New inflation numbers were just announced at BLS.gov, which allows us to make an early prediction of the May 2018 savings bond rates a couple of weeks before the official announcement on the 1st. This also allows the opportunity to know exactly what a April 2018 savings bond purchase will yield over the next 12 months, instead of just 6 months.

New inflation rate prediction. September 2017 CPI-U was 246.819. March 2018 was 249.554, for a semi-annual increase of 1.11%. Using the official formula, the variable component of interest rate for the next 6 month cycle will be 2.22%. You add the fixed and variable rates to get the total interest rate. If you have an older savings bond, your fixed rate may be very different than one from recent years.

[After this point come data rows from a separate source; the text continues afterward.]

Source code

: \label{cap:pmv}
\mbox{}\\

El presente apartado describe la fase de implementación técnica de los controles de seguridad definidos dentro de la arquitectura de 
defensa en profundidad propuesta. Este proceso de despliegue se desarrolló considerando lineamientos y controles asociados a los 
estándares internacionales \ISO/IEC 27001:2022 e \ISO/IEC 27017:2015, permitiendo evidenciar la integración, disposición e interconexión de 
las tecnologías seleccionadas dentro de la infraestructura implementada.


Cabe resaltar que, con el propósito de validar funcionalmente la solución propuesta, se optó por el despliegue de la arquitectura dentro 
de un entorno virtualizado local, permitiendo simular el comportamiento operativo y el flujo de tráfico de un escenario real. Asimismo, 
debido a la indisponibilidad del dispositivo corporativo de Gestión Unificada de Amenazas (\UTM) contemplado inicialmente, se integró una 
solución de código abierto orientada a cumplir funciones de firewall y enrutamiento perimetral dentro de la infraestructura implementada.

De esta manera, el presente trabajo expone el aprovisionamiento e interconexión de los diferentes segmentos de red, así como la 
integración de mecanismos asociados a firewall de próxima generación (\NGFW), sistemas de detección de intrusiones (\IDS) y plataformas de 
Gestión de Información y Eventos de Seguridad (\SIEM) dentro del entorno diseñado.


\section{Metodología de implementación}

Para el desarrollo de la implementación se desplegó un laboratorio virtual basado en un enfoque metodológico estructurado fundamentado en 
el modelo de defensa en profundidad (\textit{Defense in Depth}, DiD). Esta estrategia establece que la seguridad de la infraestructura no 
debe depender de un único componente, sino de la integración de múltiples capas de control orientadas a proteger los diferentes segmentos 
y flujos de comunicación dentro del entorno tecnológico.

Tips on purchase and redemption. You can’t redeem until 12 months have gone by, and any redemptions within 5 years incur an interest penalty of the last 3 months of interest. A known “trick” with I-Bonds is that if you buy at the end of the month, you’ll still get all the interest for the entire month as if you bought it in the beginning of the month. It’s best to give yourself a few business days of buffer time. If you miss the cutoff, your effective purchase date will be bumped into the next month.

Buying in April 2018. If you buy before the end of April, the fixed rate portion of I-Bonds will be 0.1%. You will be guaranteed a total interest rate of 2.58% for the next 6 months (0.10 + 2.48). For the 6 months after that, the total rate will be 0.10 + 2.22 = 2.32%.

Let’s look at a worst-case scenario, where you hold for the minimum of one year and pay the 3-month interest penalty. If you theoretically buy on April 30th, 2018 and sell on April 1, 2019, you’ll earn a ~2.04% annualized return for an 11-month holding period, for which the interest is also exempt from state income taxes. If you held for three months longer, you’d be looking at a ~2.10% annualized return for a 14-month holding period (assuming my math is correct). Compare with the best interest rates as of April 2018.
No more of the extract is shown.